Checking Expectations

Table with Italian food and bear while a woman is eating

Sometimes I’ll see something similar pop up in a variety of unrelated contexts in a very short period of time that causes me to think that I should be paying closer attention to it. It’s a bit like déjà vu in The Matrix, except with a slightly more rational explanation. I’m pretty sure I notice these connections because a part of me is looking for them.

This is why last week I was thinking about expectations .  I’m reading Rising Strong by Brené Brown and was reading the chapter related to expectations, disappointment, resentment, heartbreak, etc. It sounds really cheery, doesn’t it. Don’t get me wrong, the book is great, but I’m glad that I’m feeling so much better before I started reading it.

Anyway … I was reading that in the morning during my bus ride to work (it’s more environmentally friendly and my parking spot would be on the other end of campus) and in the afternoon I was listening to a podcast from Todd Henry that he’d released that very morning. On what topic? Anger and expectations.
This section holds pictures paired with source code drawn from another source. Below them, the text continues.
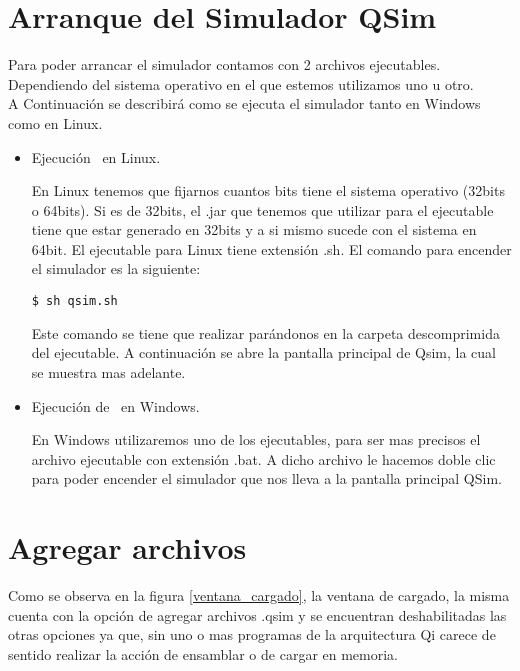 

\section{Arranque del Simulador QSim}
Para poder arrancar el simulador contamos con 2 archivos ejecutables. 
Dependiendo del sistema operativo en el que estemos utilizamos uno u otro.\\

A Continuación se describirá como se ejecuta el simulador \qsim tanto en Windows como en Linux.
\begin{itemize}

\item Ejecución \qsim\ en Linux.

En Linux tenemos que fijarnos cuantos bits tiene el sistema operativo (32bits o 64bits). Si es de 32bits, el .jar que tenemos que utilizar para el ejecutable tiene que estar generado en 32bits y a si mismo sucede con el sistema en 64bit. El ejecutable para Linux tiene extensión .sh. El comando para encender el simulador es la siguiente:

\begin{verbatim}
$ sh qsim.sh
\end{verbatim}

Este comando se tiene que realizar parándonos en la carpeta descomprimida del ejecutable. 
A continuación se abre la pantalla principal de Qsim, la cual se muestra mas adelante.

\item Ejecución de \qsim\ en Windows.

En Windows utilizaremos uno de los ejecutables, para ser mas precisos el archivo ejecutable con extensión .bat.
A dicho archivo le hacemos doble clic para poder encender el simulador que nos lleva a la pantalla principal QSim.

 
\end{itemize}

\section{Agregar archivos}
Como se observa en la figura \ref{ventana_cargado}, la ventana de cargado, la misma cuenta con la opción de agregar archivos .qsim y se encuentran deshabilitadas las otras opciones ya que, sin uno o mas programas de la arquitectura Qi carece de sentido realizar la acción de ensamblar o de cargar en memoria.

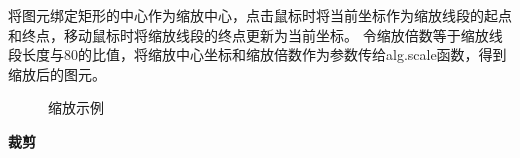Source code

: \documentclass[a4paper,UTF8]{article}
\begin{document}
将图元绑定矩形的中心作为缩放中心，点击鼠标时将当前坐标作为缩放线段的起点和终点，移动鼠标时将缩放线段的终点更新为当前坐标。
令缩放倍数等于缩放线段长度与80的比值，将缩放中心坐标和缩放倍数作为参数传给alg.scale函数，得到缩放后的图元。
\begin{figure}[H]
    \centering
        \caption{缩放示例}
\end{figure}


\textbf{裁剪}
\end{document}
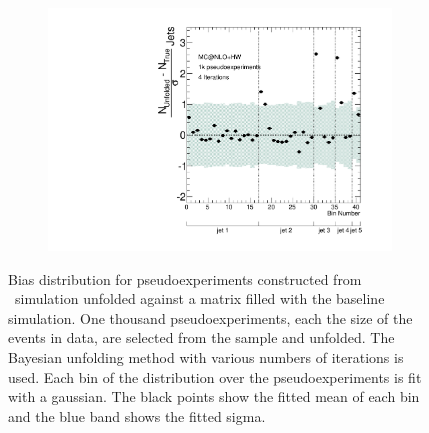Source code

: \begin{figure}
\begin{subfigure}[]{0.5\textwidth}
\end{subfigure}
\begin{subfigure}[]{0.5\textwidth}
\includegraphics[width=\textwidth]{fig/Stress/105200atlfast/Pull4Iterations.pdf}
\end{subfigure}
\caption{Bias distribution for pseudoexperiments constructed from \newline \mcnlohw\ simulation unfolded against a matrix filled with the baseline simulation. One thousand pseudoexperiments, each the size of the events in data, are selected from the sample and unfolded. The Bayesian unfolding method with various numbers of iterations is used. Each bin of the distribution over the pseudoexperiments is fit with a gaussian. The black points show the fitted mean of each bin and the blue band shows the fitted sigma.}
\label{fig:mcnlopull}
\end{figure}
\clearpage
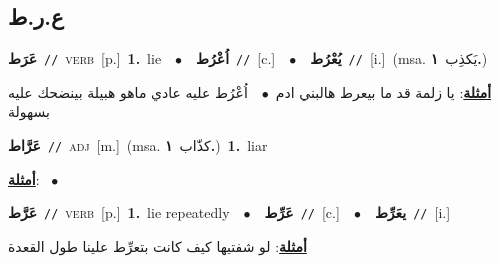 \documentclass[10pt,a4paper,twoside]{article} %
\begin{document}
\begin{multicols}{2}
\vspace{-3mm}
\subsection*{\color{blue}\foreignlanguage{arabic}{ع.ر.ط}\color{blue}{}} 

{\setlength\topsep{0pt}\textbf{\foreignlanguage{arabic}{عَرَط}}\ {\color{gray}\texttt{//}\color{black}}\ \textsc{verb}\ [p.]\ \textbf{1.}~lie\ \ $\bullet$\ \ \setlength\topsep{0pt}\textbf{\foreignlanguage{arabic}{اُعْرُط}}\ {\color{gray}\texttt{//}\color{black}}\ [c.]\ \ $\bullet$\ \ \setlength\topsep{0pt}\textbf{\foreignlanguage{arabic}{يُعْرُط}}\ {\color{gray}\texttt{//}\color{black}}\ [i.]\ \color{gray}(msa. \foreignlanguage{arabic}{يَكذِب}~\foreignlanguage{arabic}{\textbf{١.}})\color{black}\  \begin{flushright}\color{gray}\foreignlanguage{arabic}{\textbf{\underline{\foreignlanguage{arabic}{أمثلة}}}: يا زلمة قد ما بيعرط هالبني ادم\ $\bullet$\ \  اُعْرُط عليه عادي ماهو هبيلة بينضحك عليه بسهولة}\end{flushright}\color{black}} \vspace{2mm}

{\setlength\topsep{0pt}\textbf{\foreignlanguage{arabic}{عَرَّاط}}\ {\color{gray}\texttt{//}\color{black}}\ \textsc{adj}\ [m.]\ \color{gray}(msa. \foreignlanguage{arabic}{كذّاب}~\foreignlanguage{arabic}{\textbf{١.}})\color{black}\ \textbf{1.}~liar\  \begin{flushright}\color{gray}\foreignlanguage{arabic}{\textbf{\underline{\foreignlanguage{arabic}{أمثلة}}}: \ $\bullet$\ \  }\end{flushright}\color{black}} \vspace{2mm}

{\setlength\topsep{0pt}\textbf{\foreignlanguage{arabic}{عَرَّط}}\ {\color{gray}\texttt{//}\color{black}}\ \textsc{verb}\ [p.]\ \textbf{1.}~lie repeatedly\ \ $\bullet$\ \ \setlength\topsep{0pt}\textbf{\foreignlanguage{arabic}{عَرِّط}}\ {\color{gray}\texttt{//}\color{black}}\ [c.]\ \ $\bullet$\ \ \setlength\topsep{0pt}\textbf{\foreignlanguage{arabic}{يعَرِّط}}\ {\color{gray}\texttt{//}\color{black}}\ [i.]\  \begin{flushright}\color{gray}\foreignlanguage{arabic}{\textbf{\underline{\foreignlanguage{arabic}{أمثلة}}}: لو شفتيها كيف كانت بتعرِّط علينا  طول القعدة}\end{flushright}\color{black}} \vspace{2mm}


\end{multicols}
\end{document}
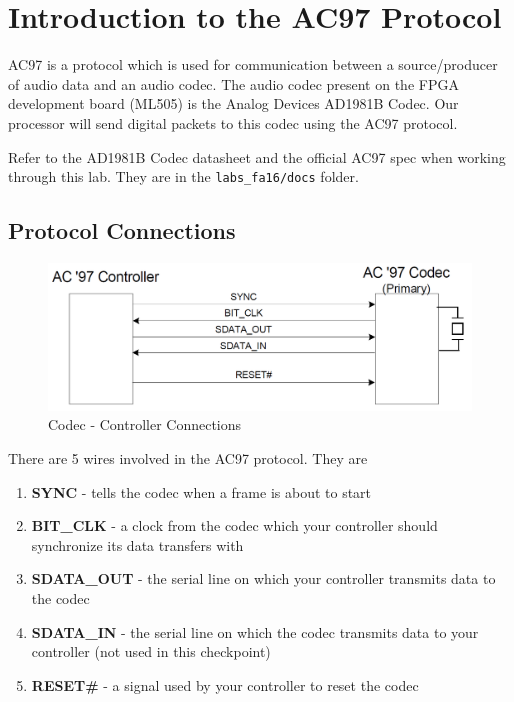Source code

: \documentclass[11pt]{article}
\begin{document}
\section{Introduction to the AC97 Protocol}
AC97 is a protocol which is used for communication between a source/producer of audio data and an audio codec. The audio codec present on the FPGA development board (ML505) is the Analog Devices AD1981B Codec. Our processor will send digital packets to this codec using the AC97 protocol.

Refer to the AD1981B Codec datasheet and the official AC97 spec when working through this lab. They are in the \verb|labs_fa16/docs| folder.

\subsection{Protocol Connections}

\begin{figure}[hbt]
	\begin{center}
		\includegraphics[width=6in]{ac97_connections}
		\caption{Codec - Controller Connections}
	\end{center}
\end{figure}

There are 5 wires involved in the AC97 protocol. They are

\begin{enumerate}
	\item \textbf{SYNC} - tells the codec when a frame is about to start
	\item \textbf{BIT\_CLK} - a clock from the codec which your controller should synchronize its data transfers with
	\item \textbf{SDATA\_OUT} - the serial line on which your controller transmits data to the codec
	\item \textbf{SDATA\_IN} - the serial line on which the codec transmits data to your controller (not used in this checkpoint)
	\item \textbf{RESET\#} - a signal used by your controller to reset the codec
\end{enumerate}
\end{document}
In both the chapter and the podcast they brought up things about expectations that really hit me. We set expectations for experiences, for the behaviour of others, and for ourselves. This is fine, except when we do it wrong and then our expectations aren’t met and we are disappointed, resentful, heartbroken, etc. So how do we get setting expectations wrong?

I don’t know what you’re doing, but based on what Brene and Todd had to say, I now have a pretty good idea of what I’ve often got wrong.

For experiences, it’s tempting and even “normal” for people to think about a meal they’re going out to that night or a trip they’re going to take and set expectations for how good or bad the food will be or what things they’ll enjoy on that trip. The problem is that plans don’t always work out and we’re disappointed when we have to change them because of the expectations we’ve set.  This is one type of expectation that I think I’ve been getting much better at in the past year.

In the post I wrote while preparing for my recent keynote, I talked about knowing how I wanted to feel. I think setting expectations for that are much better because while we have some control over our feelings and how we respond to them, we can’t always control outside events. The restaurant that you’re going to may have had a pipe break so they had to close at the last minute. Instead of having Mexican food, you ended up going to the Italian restaurant across the street. The food was even better and the music set a great mood. See, expectations about how the experience was going to make you feel would likely be fine in this situation, but if your expectations were for the taste of Mexican food, you might spend the evening disappointed and not enjoy how great the Italian food was.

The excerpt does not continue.